== Data supplied ==
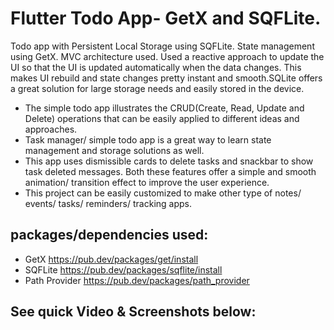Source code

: # Flutter Todo App- GetX and SQFLite.

Todo app with Persistent Local Storage using SQFLite. State management using GetX. MVC architecture used.
Used a reactive approach to update the UI so that the UI is updated automatically when the data changes. 
This makes UI rebuild and state changes pretty instant and smooth.SQLite offers a great solution for large storage needs and easily stored 
in the device.
- The simple todo app illustrates the CRUD(Create, Read, Update and Delete) operations that can be easily applied to different ideas and approaches.
- Task manager/ simple todo app is a great way to learn state management and storage solutions as well.
- This app uses dismissible cards to delete tasks and snackbar to show task deleted messages. Both these features offer
a simple and smooth animation/ transition effect to improve the user experience.
- This project can be easily customized to make other type of notes/ events/ tasks/ reminders/ tracking apps.

## packages/dependencies used:

- GetX https://pub.dev/packages/get/install
- SQFLite https://pub.dev/packages/sqflite/install
- Path Provider https://pub.dev/packages/path_provider


## See  quick Video & Screenshots below:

== Goal of the exercise ==
Every entry above should be restated word for word, with the images left out.

== Answer space ==
Source code

: # Flutter Todo App- GetX and SQFLite.

Todo app with Persistent Local Storage using SQFLite. State management using GetX. MVC architecture used.
Used a reactive approach to update the UI so that the UI is updated automatically when the data changes. 
This makes UI rebuild and state changes pretty instant and smooth.SQLite offers a great solution for large storage needs and easily stored 
in the device.
- The simple todo app illustrates the CRUD(Create, Read, Update and Delete) operations that can be easily applied to different ideas and approaches.
- Task manager/ simple todo app is a great way to learn state management and storage solutions as well.
- This app uses dismissible cards to delete tasks and snackbar to show task deleted messages. Both these features offer
a simple and smooth animation/ transition effect to improve the user experience.
- This project can be easily customized to make other type of notes/ events/ tasks/ reminders/ tracking apps.

## packages/dependencies used:

- GetX https://pub.dev/packages/get/install
- SQFLite https://pub.dev/packages/sqflite/install
- Path Provider https://pub.dev/packages/path_provider


## See  quick Video & Screenshots below:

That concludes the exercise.